I don't. A target, quite possibly - but not an easy target... It's not easy because to a large extent, CGT is a voluntary tax - make changes designed to raise more CGT from investors, and investors are likely to respond by changing their strategies to be more likely to hold on to investments carrying a large unrealised capital gain rather than selling them and realising the gain... Doing that won't always be possible - sometimes people need the cash or the sale is compulsory for one reason or another - but I suspect there will be plenty who shift to a long-term buy & hold strategy if CGT becomes a serious burden...

Also, the investors most likely to want not to do that are those who use shorter-term 'trading' strategies. But many of them will have bought their shares last year and so will be sitting on plenty of unrealised losses, not gains...

He might remove the £12300 allowance, he might increase rates, he might do both.

Removing the CGT allowance strikes me as very unlikely, at least as things stand. Why? Because then everybody who makes even a small capital gain becomes liable to account for CGT, either in a tax return or using some sort of adjustment to their tax code - but that adjustment is likely to change every year, in a hard-to-predict way, so would require some sort of annual return from the taxpayer anyway. Either way, there would be a big increase in the number of CGT returns HMRC would need to process, quite often for very small amounts of tax collected - so removing the CGT allowance entirely would probably not be cost-effective because of high collection costs relative to the amount of tax collected. And in addition, it would also have high political costs for the government - a CGT return is a distinctly user-unfriendly bit of bureaucracy and making large numbers of voters do them who hadn't had to before is likely to alienate a considerable number of voters!

That said, I do think reducing the CGT allowance might be an option for the Chancellor. E.g. halving it rather than removing it entirely would affect far fewer taxpayers and would tend to be focussed on those with the largest capital gains among those who currently don't pay CGT, as well as producing a substantial increase in CGT collected from those who do currently pay CGT. That's more likely to be cost-effective from the Chancellor's point of view, both with regard to collection costs and political costs.

And increasing CGT rates is also an option. But both reducing the allowance and increasing rates are going to be limited in terms of how much they're likely to raise, due to the 'largely a voluntary tax' nature of CGT mentioned above.

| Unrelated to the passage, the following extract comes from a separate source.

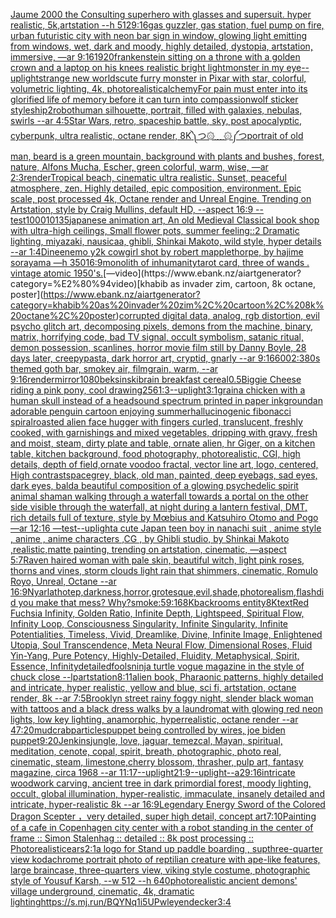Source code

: [Jaume 2000 the Consulting superhero with glasses and supersuit. hyper realistic, 5k,artstation --h 512](https://www.ebank.nz/aiartgenerator?category=Jaume%202000%20the%20Consulting%20superhero%20with%20glasses%20and%20supersuit.%20hyper%20realistic%2C%205k%2Cartstation%20--h%20512)[9:16](https://www.ebank.nz/aiartgenerator?category=9%3A16)[gas guzzler, gas station, fuel pump on fire, urban futuristic city with neon bar sign in window, glowing light emitting from windows, wet, dark and moody, highly detailed, dystopia, artstation, immersive, —ar 9:16](https://www.ebank.nz/aiartgenerator?category=gas%20guzzler%2C%20gas%20station%2C%20fuel%20pump%20on%20fire%2C%20urban%20futuristic%20city%20with%20neon%20bar%20sign%20in%20window%2C%20glowing%20light%20emitting%20from%20windows%2C%20wet%2C%20dark%20and%20moody%2C%20highly%20detailed%2C%20dystopia%2C%20artstation%2C%20immersive%2C%20%E2%80%94ar%209%3A16)[1920](https://www.ebank.nz/aiartgenerator?category=1920)[frankenstein sitting on a throne with a golden crown and a laptop on his knees realistic bright light](https://www.ebank.nz/aiartgenerator?category=frankenstein%20sitting%20on%20a%20throne%20with%20a%20golden%20crown%20and%20a%20laptop%20on%20his%20knees%20realistic%20bright%20light)[monster in my eye](https://www.ebank.nz/aiartgenerator?category=monster%20in%20my%20eye)[--uplight](https://www.ebank.nz/aiartgenerator?category=--uplight)[strange new worlds](https://www.ebank.nz/aiartgenerator?category=strange%20new%20worlds)[cute furry monster in Pixar with star, colorful, volumetric lighting, 4k, photorealistic](https://www.ebank.nz/aiartgenerator?category=cute%20furry%20monster%20in%20Pixar%20with%20star%2C%20colorful%2C%20volumetric%20lighting%2C%204k%2C%20photorealistic)[alchemy](https://www.ebank.nz/aiartgenerator?category=alchemy)[For pain must enter into its glorified life of memory before it can turn into compassion](https://www.ebank.nz/aiartgenerator?category=For%20pain%20must%20enter%20into%20its%20glorified%20life%20of%20memory%20before%20it%20can%20turn%20into%20compassion)[wolf sticker style](https://www.ebank.nz/aiartgenerator?category=wolf%20sticker%20style)[ship](https://www.ebank.nz/aiartgenerator?category=ship)[2](https://www.ebank.nz/aiartgenerator?category=2)[robot](https://www.ebank.nz/aiartgenerator?category=robot)[human silhouette, portrait, filled with galaxies, nebulas, swirls --ar 4:5](https://www.ebank.nz/aiartgenerator?category=human%20silhouette%2C%20portrait%2C%20filled%20with%20galaxies%2C%20nebulas%2C%20swirls%20--ar%204%3A5)[Star Wars, retro, spaceship battle, sky, post apocalyptic, cyberpunk, ultra realistic, octane render, 8K](https://www.ebank.nz/aiartgenerator?category=Star%20Wars%2C%20retro%2C%20spaceship%20battle%2C%20sky%2C%20post%20apocalyptic%2C%20cyberpunk%2C%20ultra%20realistic%2C%20octane%20render%2C%208K)[༽つ۞﹏۞༼つ](https://www.ebank.nz/aiartgenerator?category=%E0%BC%BD%E3%81%A4%DB%9E%EF%B9%8F%DB%9E%E0%BC%BC%E3%81%A4)[portrait of old man, beard is a green mountain, background with plants and bushes, forest, nature, Alfons Mucha, Escher, green colorful, warm, wise, —ar 2:3](https://www.ebank.nz/aiartgenerator?category=portrait%20of%20old%20man%2C%20beard%20is%20a%20green%20mountain%2C%20background%20with%20plants%20and%20bushes%2C%20forest%2C%20nature%2C%20Alfons%20Mucha%2C%20Escher%2C%20green%20colorful%2C%20warm%2C%20wise%2C%20%E2%80%94ar%202%3A3)[render](https://www.ebank.nz/aiartgenerator?category=render)[Tropical beach, cinematic ultra realistic. Sunset, peaceful atmosphere, zen. Highly detailed, epic composition, environment. Epic scale, post processed 4k, Octane render and Unreal Engine. Trending on Artstation, style by Craig Mullins, default HD, --aspect 16:9 --test](https://www.ebank.nz/aiartgenerator?category=Tropical%20beach%2C%20cinematic%20ultra%20realistic.%20Sunset%2C%20peaceful%20atmosphere%2C%20zen.%20Highly%20detailed%2C%20epic%20composition%2C%20environment.%20Epic%20scale%2C%20post%20processed%204k%2C%20Octane%20render%20and%20Unreal%20Engine.%20Trending%20on%20Artstation%2C%20style%20by%20Craig%20Mullins%2C%20default%20HD%2C%20--aspect%2016%3A9%20--test)[1000](https://www.ebank.nz/aiartgenerator?category=1000)[10135](https://www.ebank.nz/aiartgenerator?category=10135)[japanese animation art, An old Medieval Classical book shop with ultra-high ceilings, Small flower pots, summer feeling::2 Dramatic lighting, miyazaki, nausicaa, ghibli, Shinkai Makoto, wild style, hyper details --ar 1:4](https://www.ebank.nz/aiartgenerator?category=japanese%20animation%20art%2C%20An%20old%20Medieval%20Classical%20book%20shop%20with%20ultra-high%20ceilings%2C%20Small%20flower%20pots%2C%20summer%20feeling%3A%3A2%20Dramatic%20lighting%2C%20miyazaki%2C%20nausicaa%2C%20ghibli%2C%20Shinkai%20Makoto%2C%20wild%20style%2C%20hyper%20details%20--ar%201%3A4)[Dineen](https://www.ebank.nz/aiartgenerator?category=Dineen)[emo y2k cowgirl shot by robert mapplethorpe, by hajime sorayama —h 350](https://www.ebank.nz/aiartgenerator?category=emo%20y2k%20cowgirl%20shot%20by%20robert%20mapplethorpe%2C%20by%20hajime%20sorayama%20%E2%80%94h%20350)[16:9](https://www.ebank.nz/aiartgenerator?category=16%3A9)[monolith of inhumanity](https://www.ebank.nz/aiartgenerator?category=monolith%20of%20inhumanity)[tarot card, three of wands . vintage atomic 1950's.](https://www.ebank.nz/aiartgenerator?category=tarot%20card%2C%20three%20of%20wands%20.%20vintage%20atomic%201950%27s.)[—video](https://www.ebank.nz/aiartgenerator?category=%E2%80%94video)[khabib as invader zim, cartoon, 8k octane, poster](https://www.ebank.nz/aiartgenerator?category=khabib%20as%20invader%20zim%2C%20cartoon%2C%208k%20octane%2C%20poster)[corrupted digital data, analog, rgb distortion, evil psycho glitch art, decomposing pixels, demons from the machine, binary, matrix, horrifying code, bad TV signal, occult symbolism, satanic ritual, demon possession, scanlines, horror movie film still by Danny Boyle, 28 days later, creepypasta, dark horror art, cryptid, gnarly --ar 9:16](https://www.ebank.nz/aiartgenerator?category=corrupted%20digital%20data%2C%20analog%2C%20rgb%20distortion%2C%20evil%20psycho%20glitch%20art%2C%20decomposing%20pixels%2C%20demons%20from%20the%20machine%2C%20binary%2C%20matrix%2C%20horrifying%20code%2C%20bad%20TV%20signal%2C%20occult%20symbolism%2C%20satanic%20ritual%2C%20demon%20possession%2C%20scanlines%2C%20horror%20movie%20film%20still%20by%20Danny%20Boyle%2C%2028%20days%20later%2C%20creepypasta%2C%20dark%20horror%20art%2C%20cryptid%2C%20gnarly%20--ar%209%3A16)[600](https://www.ebank.nz/aiartgenerator?category=600)[2:3](https://www.ebank.nz/aiartgenerator?category=2%3A3)[80s themed goth bar, smokey air, filmgrain, warm, --ar 9:16](https://www.ebank.nz/aiartgenerator?category=80s%20themed%20goth%20bar%2C%20smokey%20air%2C%20filmgrain%2C%20warm%2C%20--ar%209%3A16)[render](https://www.ebank.nz/aiartgenerator?category=render)[mirror](https://www.ebank.nz/aiartgenerator?category=mirror)[1080](https://www.ebank.nz/aiartgenerator?category=1080)[beksinski](https://www.ebank.nz/aiartgenerator?category=beksinski)[brain breakfast cereal](https://www.ebank.nz/aiartgenerator?category=brain%20breakfast%20cereal)[0.5](https://www.ebank.nz/aiartgenerator?category=0.5)[Biggie Cheese riding a pink pony, cool drawing](https://www.ebank.nz/aiartgenerator?category=Biggie%20Cheese%20riding%20a%20pink%20pony%2C%20cool%20drawing)[256](https://www.ebank.nz/aiartgenerator?category=256)[1:3](https://www.ebank.nz/aiartgenerator?category=1%3A3)[--uplight](https://www.ebank.nz/aiartgenerator?category=--uplight)[3:1](https://www.ebank.nz/aiartgenerator?category=3%3A1)[grain](https://www.ebank.nz/aiartgenerator?category=grain)[a chicken with a human skull instead of a head](https://www.ebank.nz/aiartgenerator?category=a%20chicken%20with%20a%20human%20skull%20instead%20of%20a%20head)[sound spectrum printed in paper ink](https://www.ebank.nz/aiartgenerator?category=sound%20spectrum%20printed%20in%20paper%20ink)[ground](https://www.ebank.nz/aiartgenerator?category=ground)[an adorable penguin cartoon enjoying summer](https://www.ebank.nz/aiartgenerator?category=an%20adorable%20penguin%20cartoon%20enjoying%20summer)[hallucinogenic fibonacci spiral](https://www.ebank.nz/aiartgenerator?category=hallucinogenic%20fibonacci%20spiral)[roasted   alien face hugger with fingers curled, translucent, freshly cooked, with garnishings and mixed vegetables, dripping with gravy, fresh and moist, steam, dirty plate and table, ornate alien, hr Giger, on a kitchen table, kitchen background, food photography,  photorealistic, CGI, high details, depth of field,](https://www.ebank.nz/aiartgenerator?category=roasted%20%20%20alien%20face%20hugger%20with%20fingers%20curled%2C%20translucent%2C%20freshly%20cooked%2C%20with%20garnishings%20and%20mixed%20vegetables%2C%20dripping%20with%20gravy%2C%20fresh%20and%20moist%2C%20steam%2C%20dirty%20plate%20and%20table%2C%20ornate%20alien%2C%20hr%20Giger%2C%20on%20a%20kitchen%20table%2C%20kitchen%20background%2C%20food%20photography%2C%20%20photorealistic%2C%20CGI%2C%20high%20details%2C%20depth%20of%20field%2C)[ornate voodoo fractal, vector line art, logo, centered, High contrast](https://www.ebank.nz/aiartgenerator?category=ornate%20voodoo%20fractal%2C%20vector%20line%20art%2C%20logo%2C%20centered%2C%20High%20contrast)[space](https://www.ebank.nz/aiartgenerator?category=space)[grey, black, old man, painted, deep eyebags, sad eyes, dark eyes, bald](https://www.ebank.nz/aiartgenerator?category=grey%2C%20black%2C%20old%20man%2C%20painted%2C%20deep%20eyebags%2C%20sad%20eyes%2C%20dark%20eyes%2C%20bald)[a beautiful composition of a glowing psychedelic spirit animal shaman walking through a waterfall towards a portal on the other side visible through the waterfall, at night during a lantern festival, DMT,  rich details full of texture, style by Mœbius and Katsuhiro Otomo and Pogo —ar 12:16 —test](https://www.ebank.nz/aiartgenerator?category=a%20beautiful%20composition%20of%20a%20glowing%20psychedelic%20spirit%20animal%20shaman%20walking%20through%20a%20waterfall%20towards%20a%20portal%20on%20the%20other%20side%20visible%20through%20the%20waterfall%2C%20at%20night%20during%20a%20lantern%20festival%2C%20DMT%2C%20%20rich%20details%20full%20of%20texture%2C%20style%20by%20M%C5%93bius%20and%20Katsuhiro%20Otomo%20and%20Pogo%20%E2%80%94ar%2012%3A16%20%E2%80%94test)[--uplight](https://www.ebank.nz/aiartgenerator?category=--uplight)[a cute Japan  teen boy in nanachi suit , anime style , anime , anime characters ,CG , by Ghibli studio, by Shinkai Makoto ,realistic,matte painting, trending on artstation, cinematic, —aspect 5:7](https://www.ebank.nz/aiartgenerator?category=a%20cute%20Japan%20%20teen%20boy%20in%20nanachi%20suit%20%2C%20anime%20style%20%2C%20anime%20%2C%20anime%20characters%20%2CCG%20%2C%20by%20Ghibli%20studio%2C%20by%20Shinkai%20Makoto%20%2Crealistic%2Cmatte%20painting%2C%20trending%20on%20artstation%2C%20cinematic%2C%20%E2%80%94aspect%205%3A7)[Raven haired woman with pale skin, beautiful witch, light pink roses, thorns and vines, storm clouds light rain that shimmers, cinematic, Romulo Royo, Unreal, Octane --ar 16:9](https://www.ebank.nz/aiartgenerator?category=Raven%20haired%20woman%20with%20pale%20skin%2C%20beautiful%20witch%2C%20light%20pink%20roses%2C%20thorns%20and%20vines%2C%20storm%20clouds%20light%20rain%20that%20shimmers%2C%20cinematic%2C%20Romulo%20Royo%2C%20Unreal%2C%20Octane%20--ar%2016%3A9)[Nyarlathotep,darkness,horror,grotesque,evil,shade,photorealism,flash](https://www.ebank.nz/aiartgenerator?category=Nyarlathotep%2Cdarkness%2Chorror%2Cgrotesque%2Cevil%2Cshade%2Cphotorealism%2Cflash)[did you make that mess? Why?](https://www.ebank.nz/aiartgenerator?category=did%20you%20make%20that%20mess%3F%20Why%3F)[smoke:5](https://www.ebank.nz/aiartgenerator?category=smoke%3A5)[9:16](https://www.ebank.nz/aiartgenerator?category=9%3A16)[8K](https://www.ebank.nz/aiartgenerator?category=8K)[backrooms entity](https://www.ebank.nz/aiartgenerator?category=backrooms%20entity)[8K](https://www.ebank.nz/aiartgenerator?category=8K)[text](https://www.ebank.nz/aiartgenerator?category=text)[Red Fuchsia Infinity, Golden Ratio, Infinite Depth, Lightspeed, Spiritual Flow, Infinity Loop, Consciousness Singularity, Infinite Singularity, Infinite Potentialities, Timeless, Vivid, Dreamlike, Divine, Infinite Image, Enlightened Utopia, Soul Transcendence, Meta Neural Flow, Dimensional Roses, Fluid Yin-Yang, Pure Potency, Highly-Detailed, Fluidity, Metaphysical, Spirit, Essence, Infinity](https://www.ebank.nz/aiartgenerator?category=Red%20Fuchsia%20Infinity%2C%20Golden%20Ratio%2C%20Infinite%20Depth%2C%20Lightspeed%2C%20Spiritual%20Flow%2C%20Infinity%20Loop%2C%20Consciousness%20Singularity%2C%20Infinite%20Singularity%2C%20Infinite%20Potentialities%2C%20Timeless%2C%20Vivid%2C%20Dreamlike%2C%20Divine%2C%20Infinite%20Image%2C%20Enlightened%20Utopia%2C%20Soul%20Transcendence%2C%20Meta%20Neural%20Flow%2C%20Dimensional%20Roses%2C%20Fluid%20Yin-Yang%2C%20Pure%20Potency%2C%20Highly-Detailed%2C%20Fluidity%2C%20Metaphysical%2C%20Spirit%2C%20Essence%2C%20Infinity)[detailed](https://www.ebank.nz/aiartgenerator?category=detailed)[fools](https://www.ebank.nz/aiartgenerator?category=fools)[ninja turtle vogue magazine in the style of chuck close --lp](https://www.ebank.nz/aiartgenerator?category=ninja%20turtle%20vogue%20magazine%20in%20the%20style%20of%20chuck%20close%20--lp)[artstation](https://www.ebank.nz/aiartgenerator?category=artstation)[8:11](https://www.ebank.nz/aiartgenerator?category=8%3A11)[alien book, Pharaonic patterns, highly detailed and intricate, hyper realistic, yellow and blue, sci fi, artstation, octane render, 8k --ar 7:5](https://www.ebank.nz/aiartgenerator?category=alien%20book%2C%20Pharaonic%20patterns%2C%20highly%20detailed%20and%20intricate%2C%20hyper%20realistic%2C%20yellow%20and%20blue%2C%20sci%20fi%2C%20artstation%2C%20octane%20render%2C%208k%20--ar%207%3A5)[Brooklyn street rainy foggy night, slender black woman with tattoos and a black dress walks by a laundromat with glowing red neon lights, low key lighting, anamorphic, hyperrealistic, octane render --ar 47:20](https://www.ebank.nz/aiartgenerator?category=Brooklyn%20street%20rainy%20foggy%20night%2C%20slender%20black%20woman%20with%20tattoos%20and%20a%20black%20dress%20walks%20by%20a%20laundromat%20with%20glowing%20red%20neon%20lights%2C%20low%20key%20lighting%2C%20anamorphic%2C%20hyperrealistic%2C%20octane%20render%20--ar%2047%3A20)[mudcrab](https://www.ebank.nz/aiartgenerator?category=mudcrab)[particles](https://www.ebank.nz/aiartgenerator?category=particles)[puppet being controlled by wires, joe biden puppet](https://www.ebank.nz/aiartgenerator?category=puppet%20being%20controlled%20by%20wires%2C%20joe%20biden%20puppet)[9:20](https://www.ebank.nz/aiartgenerator?category=9%3A20)[Jenkins](https://www.ebank.nz/aiartgenerator?category=Jenkins)[jungle, love, jaguar, temezcal, Mayan, spiritual, meditation, cenote, copal, spirit, breath, photographic, photo real, cinematic, steam, limestone,](https://www.ebank.nz/aiartgenerator?category=jungle%2C%20love%2C%20jaguar%2C%20temezcal%2C%20Mayan%2C%20spiritual%2C%20meditation%2C%20cenote%2C%20copal%2C%20spirit%2C%20breath%2C%20photographic%2C%20photo%20real%2C%20cinematic%2C%20steam%2C%20limestone%2C)[cherry blossom, thrasher, pulp art, fantasy magazine, circa 1968 --ar 11:17](https://www.ebank.nz/aiartgenerator?category=cherry%20blossom%2C%20thrasher%2C%20pulp%20art%2C%20fantasy%20magazine%2C%20circa%201968%20--ar%2011%3A17)[--uplight](https://www.ebank.nz/aiartgenerator?category=--uplight)[21:9](https://www.ebank.nz/aiartgenerator?category=21%3A9)[--uplight](https://www.ebank.nz/aiartgenerator?category=--uplight)[--a2](https://www.ebank.nz/aiartgenerator?category=--a2)[9:16](https://www.ebank.nz/aiartgenerator?category=9%3A16)[intricate woodwork carving, ancient tree in dark primordial forest, moody lighting, occult, global illumination, hyper-realistic, immaculate, insanely detailed and intricate, hyper-realistic 8k --ar 16:9](https://www.ebank.nz/aiartgenerator?category=intricate%20woodwork%20carving%2C%20ancient%20tree%20in%20dark%20primordial%20forest%2C%20moody%20lighting%2C%20occult%2C%20global%20illumination%2C%20hyper-realistic%2C%20immaculate%2C%20insanely%20detailed%20and%20intricate%2C%20hyper-realistic%208k%20--ar%2016%3A9)[Legendary Energy Sword of the Colored Dragon Scepter ，very detailed, super high detail, concept art](https://www.ebank.nz/aiartgenerator?category=Legendary%20Energy%20Sword%20of%20the%20Colored%20Dragon%20Scepter%20%EF%BC%8Cvery%20detailed%2C%20super%20high%20detail%2C%20concept%20art)[7:10](https://www.ebank.nz/aiartgenerator?category=7%3A10)[Painting of a cafe in Copenhagen city center with a robot standing in the center of frame :: Simon Stalenhag :: detailed :: 8k post processing :: Photorealistic](https://www.ebank.nz/aiartgenerator?category=Painting%20of%20a%20cafe%20in%20Copenhagen%20city%20center%20with%20a%20robot%20standing%20in%20the%20center%20of%20frame%20%3A%3A%20Simon%20Stalenhag%20%3A%3A%20detailed%20%3A%3A%208k%20post%20processing%20%3A%3A%20Photorealistic)[ears](https://www.ebank.nz/aiartgenerator?category=ears)[2:1](https://www.ebank.nz/aiartgenerator?category=2%3A1)[a logo for Stand up paddle boarding , sup](https://www.ebank.nz/aiartgenerator?category=a%20logo%20for%20Stand%20up%20paddle%20boarding%20%2C%20sup)[three-quarter view kodachrome portrait photo of reptilian creature with ape-like features, large braincase, three-quarters view, viking style costume, photographic style of Yousuf Karsh, --w 512 --h 640](https://www.ebank.nz/aiartgenerator?category=three-quarter%20view%20kodachrome%20portrait%20photo%20of%20reptilian%20creature%20with%20ape-like%20features%2C%20large%20braincase%2C%20three-quarters%20view%2C%20viking%20style%20costume%2C%20photographic%20style%20of%20Yousuf%20Karsh%2C%20--w%20512%20--h%20640)[photorealistic ancient demons' village underground, cinematic, 4k, dramatic lighting](https://www.ebank.nz/aiartgenerator?category=photorealistic%20ancient%20demons%27%20village%20underground%2C%20cinematic%2C%204k%2C%20dramatic%20lighting)[<https://s.mj.run/BQYNq1i5UPw>](https://www.ebank.nz/aiartgenerator?category=%3Chttps%3A//s.mj.run/BQYNq1i5UPw%3E)[leyendecker](https://www.ebank.nz/aiartgenerator?category=leyendecker)[3:4](https://www.ebank.nz/aiartgenerator?category=3%3A4)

Various parts of that assume that the structure of CGT and collecting it remain largely as they are at present, and there are possibilities available for more fundamental revisions of CGT that would change the argument. For instance, brokers cannot currently give definitive statements about what capital gains and losses have been realised by sales in a broker account they provide, because if the accountholder has other holdings of a share (either certificated or held with another broker), CGT rules require the capital gains and losses to be calculated from the merged transaction record for all the holdings, not separately for each holding and the results added together. If CGT were revised to work on a 'separately on each holding and add together' basis, it would become possible for brokers to produce definitive CGT statements, and therefore for the government to require them to do so. And if that were done, CGT returns by individual taxpayers could become just a matter of taking the figures from each broker they use and adding them up - much as they handle dividends at present. That would be likely to reduce the costs significantly, both collection costs and political costs.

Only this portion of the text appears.